Catering to one side
I took a couple of weeks off from writing about the mainstream media's overt advocacy for same-sex marriage in California. I was hoping that we'd see a bit more balance in the coverage. Alas, no. I don't think journalists are even trying. Take, for instance, this Washington Post story from Ashley Surdin. Here's her angle:
LOS ANGELES -- Two things are certain in California's mounting legal showdown over same-sex marriage: Gay couples will wed this month, and, come November, voters will decide whether the state's constitution should exclude them from such unions.
If the vote is yes, the only certainty will be confusion.
The story goes on to catalogue the various and sundry ways that chaos and confusion would ensue if horrible meanies had their way in passing an amendment to the state constitution defining marriage as a union between one man and one woman.

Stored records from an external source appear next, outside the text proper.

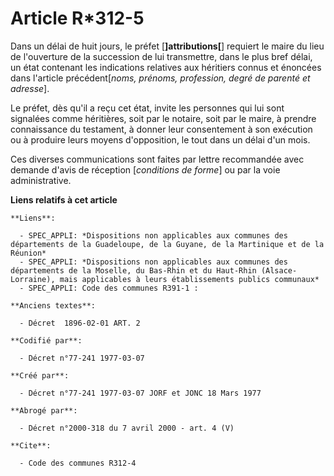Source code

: # Article R*312-5

Dans un délai de huit jours, le préfet [**]attributions[**] requiert le maire du lieu de l'ouverture de la succession de lui
transmettre, dans le plus bref délai, un état contenant les indications relatives aux héritiers connus et énoncées dans
l'article précédent[*noms, prénoms, profession, degré de parenté et adresse*].

Le préfet, dès qu'il a reçu cet état, invite les personnes qui lui sont signalées comme héritières, soit par le notaire, soit
par le maire, à prendre connaissance du testament, à donner leur consentement à son exécution ou à produire leurs moyens
d'opposition, le tout dans un délai d'un mois.

Ces diverses communications sont faites par lettre recommandée avec demande d'avis de réception [*conditions de forme*] ou
par la voie administrative.

**Liens relatifs à cet article**

	**Liens**:

	  - SPEC_APPLI: *Dispositions non applicables aux communes des départements de la Guadeloupe, de la Guyane, de la Martinique et de la Réunion*
	  - SPEC_APPLI: *Dispositions non applicables aux communes des départements de la Moselle, du Bas-Rhin et du Haut-Rhin (Alsace-Lorraine), mais applicables à leurs établissements publics communaux*
	  - SPEC_APPLI: Code des communes R391-1 :

	**Anciens textes**:

	  - Décret  1896-02-01 ART. 2

	**Codifié par**:

	  - Décret n°77-241 1977-03-07

	**Créé par**:

	  - Décret n°77-241 1977-03-07 JORF et JONC 18 Mars 1977

	**Abrogé par**:

	  - Décret n°2000-318 du 7 avril 2000 - art. 4 (V)

	**Cite**:

	  - Code des communes R312-4
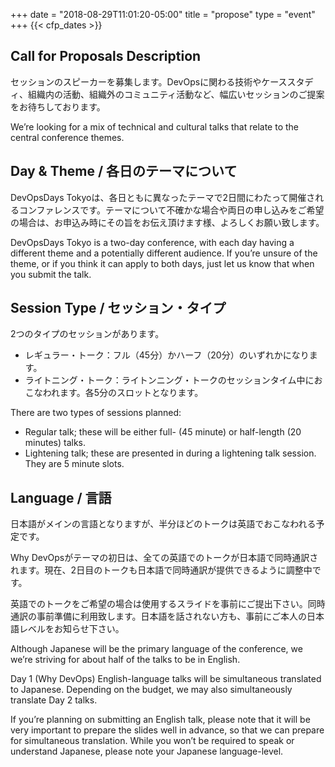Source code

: +++
date = "2018-08-29T11:01:20-05:00"
title = "propose"
type = "event"
+++
  {{< cfp_dates >}}

<!--<hr>

    Check out <a href="https://confengine.com/devopsdays-tokyo-2018/proposals">Proposals at Confengine</a> to see our most up-to-date proposals and how to submit your own.
<hr>-->

## Call for Proposals Description

セッションのスピーカーを募集します。DevOpsに関わる技術やケーススタディ、組織内の活動、組織外のコミュニティ活動など、幅広いセッションのご提案をお待ちしております。

We’re looking for a mix of technical and cultural talks that relate to the central conference themes.

## Day & Theme / 各日のテーマについて

DevOpsDays Tokyoは、各日ともに異なったテーマで2日間にわたって開催されるコンファレンスです。テーマについて不確かな場合や両日の申し込みをご希望の場合は、お申込み時にその旨をお伝え頂けます様、よろしくお願い致します。

DevOpsDays Tokyo is a two-day conference, with each day having a different theme and a potentially different audience. If you’re unsure of the theme, or if you think it can apply to both days, just let us know that when you submit the talk.

## Session Type / セッション・タイプ

2つのタイプのセッションがあります。

- レギュラー・トーク：フル（45分）かハーフ（20分）のいずれかになります。
- ライトニング・トーク：ライトンニング・トークのセッションタイム中におこなわれます。各5分のスロットとなります。

There are two types of sessions planned:

- Regular talk; these will be either full- (45 minute) or half-length (20 minutes) talks.
- Lightening talk; these are presented in during a lightening talk session. They are 5 minute slots.

## Language / 言語

日本語がメインの言語となりますが、半分ほどのトークは英語でおこなわれる予定です。

Why DevOpsがテーマの初日は、全ての英語でのトークが日本語で同時通訳されます。現在、2日目のトークも日本語で同時通訳が提供できるように調整中です。

英語でのトークをご希望の場合は使用するスライドを事前にご提出下さい。同時通訳の事前準備に利用致します。日本語を話されない方も、事前にご本人の日本語レベルをお知らせ下さい。

Although Japanese will be the primary language of the conference, we we’re striving for about half of the talks to be in English.

Day 1 (Why DevOps) English-language talks will be simultaneous translated to Japanese. Depending on the budget, we may also simultaneously translate Day 2 talks.

If you’re planning on submitting an English talk, please note that it will be very important to prepare the slides well in advance, so that we can prepare for simultaneous translation. While you won’t be required to speak or understand Japanese, please note your Japanese language-level.


<!--
Although the primary audience for this conference is engineers, we’re looking for a mix of technical and cultural talks that relate to the central conference theme: DevOps for Japan.

There are two types of sessions planned:

- <u>Regular talk;</u> these will be either full- (45 minute) or half-length (20 minutes) talks.
- <u>Lightening talk;</u> these are presented in during a lightening talk session. They are 5 minute slots.

To submit a talk, please email <proposals-tokyo-2018@devopsdays.org>.

If you have any questions, don’t hesitate to email <organizers-tokyo-2018@devopsdays.org>.

イベントに参加されるのは、ソフトウェア技術者が主体になりますが、本イベントでのご登壇は、日本におけるDevOpsの普及を目的とした、技術的な内容のみならず、文化的な内容も募集しています。

セッションは次のような構成を考えています。

- <u>通常のセッション：</u>45分（フルセッション）もしくは20分（ハーフセッション）
- <u>ライトニングトーク：</u>ライトニングセッションを構成するもので、各々の発表は5分となります。
-->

The angle is perfectly valid. But what blew me away was the lack of perspective from advocates of traditional marriage. The angle seems well-suited to include their perspective, something the mainstream media have struggled with in recent weeks. I've paid enough attention to know that traditional marriage advocates oppose legalizing same-sex marriage by judicial fiat in part because of the havoc it wreaks on social and legal institutions. An article about the havoc wreaked by two potentially contradictory decisions -- one from a court and one from the will of the people -- would be a great way to explore that traditional position. The article doesn't include that perspective. It does, however, end with this hard-hitting, totally unbiased walk-off quote:
But Ryan James, 32, and Moe Perez, 39, of Oakland said they are going ahead with their wedding and are too harried planning for their August ceremony to worry about what might happen afterward. Said Perez: "We're more concerned about trying to find a caterer."
Ba-dum-dum! That's how I'd end a press release from a same-sex marriage advocacy group. That's not how I'd end a supposedly fair story in the Washington Post.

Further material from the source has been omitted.